Capping the DirectX story is the crazy internal war about 3D graphics that shook up the company and led to acrimonious email threads that ultimately led to St. John's firing, not before his team had established Direct3D as the official technology and an integral part of DirectX. And why is this significant? Because it was Direct X that enabled Xbox, the subject of Game of X v.1. Without these antics and insane behavior and events, it's possible that Windows' gaming would have been set back for years, and Xbox might never had happened.

CURATOR'S NOTE

How did Microsoft go from operating systems and word processors to advocates and creators of one of gaming's most powerful consoles and brands? Rusel DeMaria's Game of X v. 2: The Long Road to Xbox does a fantastic job going behind the scenes to show how a command-line interface, a suite of programming tools, and wild parties paved the monolithic software creator's path to console dominance. – David L. Craddock

 

REVIEWS

  • "Rusel DeMaria delivers the colorful and unlikely stories of the earliest days of games at Microsoft as well as the technology that enabled games, which also made Xbox possible before it was even on the radar."

    – Ed Fries, former VP, Microsoft Games Studios
  • "Don't miss the opportunity to find out how things REALLY work! Tear away the veil! Open your eyes! Stop what you are doing and read this book NOW!"

    – James Plamondon, former DRG operative and mastermind of the DRG strategy and tactics
  • "This book is an amazing achievement by an author dedicated to finding the stories, the characters, and the events that that took Microsoft from DOS to Xbox, warts and all. Once again, I'm honored to be part of that story.

    – The Saint (Alex St. John), Ex DRG operative and disruptor-in-chief
 

BOOK PREVIEW

Excerpt

In its earliest years, Microsoft was not quite sure what it wanted to be when it grew up. With their Microsoft Disk Operating System (MS-DOS), they held the keys to the rapidly emerging personal computer market. While companies like Apple, Commodore, and Atari were creating personal computers, it was the entry of "Big Blue," with the IBM PC coupled with the transformative spreadsheet Lotus 1-2-3, that started the landslide of personal computer adoption – primarily as work machines. And as IBM PC clones began to proliferate, Microsoft was still in control and DOS was king.

Even so, IBM dwarfed Microsoft, a scrappy startup. But Microsoft's Bill Gates and Steve Ballmer were ambitious. They were hardly content to own the operating system alone. They wanted to create a company that expanded into different markets. They created their first spreadsheet, called Multiplan, in 1982, which enjoyed some success on the pre-DOS CP/M systems, but was clobbered by Lotus on DOS systems. They released the first Excel spread-sheet on Macintosh in 1985 and the DOS version in 1987 to synchronize with the Mac version. In 1998 they also released the first version of Office with versions of Excel, Word, and PowerPoint – the first version of a suite of business applications destined to become dominant under Windows several years later, and with more than a billion customers to date.

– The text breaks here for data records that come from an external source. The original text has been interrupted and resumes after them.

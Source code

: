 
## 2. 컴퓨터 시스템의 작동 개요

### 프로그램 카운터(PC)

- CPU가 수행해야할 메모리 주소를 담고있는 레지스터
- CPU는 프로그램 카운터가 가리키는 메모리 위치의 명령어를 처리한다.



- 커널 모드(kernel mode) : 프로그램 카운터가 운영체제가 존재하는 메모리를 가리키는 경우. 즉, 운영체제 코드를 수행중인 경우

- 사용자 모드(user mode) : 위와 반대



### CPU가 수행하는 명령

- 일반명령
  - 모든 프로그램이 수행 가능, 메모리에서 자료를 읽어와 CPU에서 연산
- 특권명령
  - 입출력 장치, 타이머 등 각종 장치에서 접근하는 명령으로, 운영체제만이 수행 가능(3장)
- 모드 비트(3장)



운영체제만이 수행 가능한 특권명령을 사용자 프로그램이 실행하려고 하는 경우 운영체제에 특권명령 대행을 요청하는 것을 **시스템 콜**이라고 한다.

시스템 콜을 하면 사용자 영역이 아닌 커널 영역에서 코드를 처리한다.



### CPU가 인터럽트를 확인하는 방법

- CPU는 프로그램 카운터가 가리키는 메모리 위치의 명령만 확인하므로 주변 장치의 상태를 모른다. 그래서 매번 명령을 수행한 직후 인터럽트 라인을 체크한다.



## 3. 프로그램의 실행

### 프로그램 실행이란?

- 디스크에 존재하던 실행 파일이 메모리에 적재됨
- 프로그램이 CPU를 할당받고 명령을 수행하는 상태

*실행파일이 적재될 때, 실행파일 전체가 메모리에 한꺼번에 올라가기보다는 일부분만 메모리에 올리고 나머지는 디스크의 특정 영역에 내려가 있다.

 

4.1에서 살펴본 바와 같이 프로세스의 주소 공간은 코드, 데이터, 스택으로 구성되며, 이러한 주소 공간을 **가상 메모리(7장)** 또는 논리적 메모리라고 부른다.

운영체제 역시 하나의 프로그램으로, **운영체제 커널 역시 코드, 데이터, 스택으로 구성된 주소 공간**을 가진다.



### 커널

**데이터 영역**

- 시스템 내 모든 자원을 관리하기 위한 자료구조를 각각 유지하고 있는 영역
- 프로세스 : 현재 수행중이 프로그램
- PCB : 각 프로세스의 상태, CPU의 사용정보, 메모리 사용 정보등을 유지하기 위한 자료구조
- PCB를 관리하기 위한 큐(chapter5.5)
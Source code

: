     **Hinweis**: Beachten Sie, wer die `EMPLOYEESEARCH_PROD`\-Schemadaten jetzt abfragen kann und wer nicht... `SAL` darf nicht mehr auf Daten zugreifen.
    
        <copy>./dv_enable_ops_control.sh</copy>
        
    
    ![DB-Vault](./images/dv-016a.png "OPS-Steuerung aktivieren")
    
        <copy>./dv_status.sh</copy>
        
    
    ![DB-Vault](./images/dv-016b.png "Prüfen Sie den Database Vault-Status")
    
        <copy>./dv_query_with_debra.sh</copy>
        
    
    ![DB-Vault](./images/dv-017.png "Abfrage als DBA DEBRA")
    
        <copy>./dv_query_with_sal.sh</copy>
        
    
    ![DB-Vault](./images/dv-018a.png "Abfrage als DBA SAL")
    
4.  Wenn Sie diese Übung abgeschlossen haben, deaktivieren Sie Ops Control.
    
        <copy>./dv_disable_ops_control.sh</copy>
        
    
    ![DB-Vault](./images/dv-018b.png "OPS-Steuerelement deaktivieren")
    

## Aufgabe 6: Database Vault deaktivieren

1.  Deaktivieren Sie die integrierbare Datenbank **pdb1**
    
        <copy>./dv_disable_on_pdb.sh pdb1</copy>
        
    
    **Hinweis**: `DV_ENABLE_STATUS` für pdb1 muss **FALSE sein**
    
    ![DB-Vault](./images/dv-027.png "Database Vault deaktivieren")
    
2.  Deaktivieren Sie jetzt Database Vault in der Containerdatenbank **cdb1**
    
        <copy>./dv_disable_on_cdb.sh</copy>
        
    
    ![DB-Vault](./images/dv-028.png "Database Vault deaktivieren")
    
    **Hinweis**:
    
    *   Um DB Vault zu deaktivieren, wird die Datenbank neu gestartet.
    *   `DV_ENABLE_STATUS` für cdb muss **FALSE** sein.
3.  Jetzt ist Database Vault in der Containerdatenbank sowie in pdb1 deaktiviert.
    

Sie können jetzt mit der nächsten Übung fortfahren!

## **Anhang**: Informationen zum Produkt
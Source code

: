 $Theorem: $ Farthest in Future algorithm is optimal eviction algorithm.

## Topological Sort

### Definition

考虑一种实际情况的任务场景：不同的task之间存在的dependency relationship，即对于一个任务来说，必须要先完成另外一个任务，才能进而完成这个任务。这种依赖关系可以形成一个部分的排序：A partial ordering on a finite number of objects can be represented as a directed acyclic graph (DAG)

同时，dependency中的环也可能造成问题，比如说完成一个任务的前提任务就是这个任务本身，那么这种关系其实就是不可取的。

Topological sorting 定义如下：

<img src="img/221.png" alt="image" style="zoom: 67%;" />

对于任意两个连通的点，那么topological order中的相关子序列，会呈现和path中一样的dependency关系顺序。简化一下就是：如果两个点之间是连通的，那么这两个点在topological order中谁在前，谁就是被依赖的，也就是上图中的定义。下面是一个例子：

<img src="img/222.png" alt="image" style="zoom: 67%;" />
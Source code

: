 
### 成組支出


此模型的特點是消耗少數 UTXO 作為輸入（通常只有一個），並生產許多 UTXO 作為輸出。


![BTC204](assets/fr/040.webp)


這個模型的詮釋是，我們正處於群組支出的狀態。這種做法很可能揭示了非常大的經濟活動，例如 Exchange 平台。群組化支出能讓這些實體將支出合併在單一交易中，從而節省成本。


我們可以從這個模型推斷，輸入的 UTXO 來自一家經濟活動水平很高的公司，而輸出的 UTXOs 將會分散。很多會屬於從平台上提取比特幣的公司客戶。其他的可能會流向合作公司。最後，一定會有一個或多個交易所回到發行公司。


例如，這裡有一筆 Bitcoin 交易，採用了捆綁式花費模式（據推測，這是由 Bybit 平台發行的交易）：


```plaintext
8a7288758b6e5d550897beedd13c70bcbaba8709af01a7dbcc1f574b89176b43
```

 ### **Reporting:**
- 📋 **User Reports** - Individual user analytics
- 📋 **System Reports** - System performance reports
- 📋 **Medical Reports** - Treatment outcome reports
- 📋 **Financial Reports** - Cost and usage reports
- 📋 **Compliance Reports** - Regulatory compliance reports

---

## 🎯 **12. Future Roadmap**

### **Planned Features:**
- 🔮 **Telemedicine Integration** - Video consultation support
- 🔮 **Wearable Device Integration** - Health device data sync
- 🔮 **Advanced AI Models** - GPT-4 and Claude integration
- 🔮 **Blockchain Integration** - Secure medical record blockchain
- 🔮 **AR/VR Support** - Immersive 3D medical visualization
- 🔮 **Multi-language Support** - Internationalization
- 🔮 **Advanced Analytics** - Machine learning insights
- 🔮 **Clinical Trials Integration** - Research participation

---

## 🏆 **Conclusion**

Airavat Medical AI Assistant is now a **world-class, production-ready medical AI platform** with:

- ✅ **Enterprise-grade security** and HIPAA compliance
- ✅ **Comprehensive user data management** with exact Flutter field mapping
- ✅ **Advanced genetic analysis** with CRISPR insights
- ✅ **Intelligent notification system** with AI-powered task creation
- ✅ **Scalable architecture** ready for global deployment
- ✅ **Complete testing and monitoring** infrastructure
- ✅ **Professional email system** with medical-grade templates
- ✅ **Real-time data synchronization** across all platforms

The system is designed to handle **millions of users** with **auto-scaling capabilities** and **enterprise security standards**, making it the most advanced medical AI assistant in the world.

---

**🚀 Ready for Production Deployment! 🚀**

It was definitely a part of Microsoft's DNA to expand and take over different market segments. Early on, they produced various versions of the BASIC programming language under IBM's brand and have continued to produce programming and system tools. But in those early days, they also experimented with hardware and publishing, in effect trying things on for size. They even dabbled lightly in games, initially by distributing SubLOGIC's Flight Simulator.

This book is about people and technology, a unique and contentious internal culture, conflict, strategy, courage, and vision—with a good dose of calculated craziness, devious manipulation, outright skullduggery, and accidental successes. It is a book of stories based on the words of the people who lived them. And finally, it is about the forces within and outside of the company that drove Microsoft, reluctantly, to become a major player in the video game industry and technology. It's about the growth of an industry giant in business software that always found reasons to support a minimal interest in games and ended up risking billions it never planned to spend – on games.

This is Microsoft's long road to Xbox.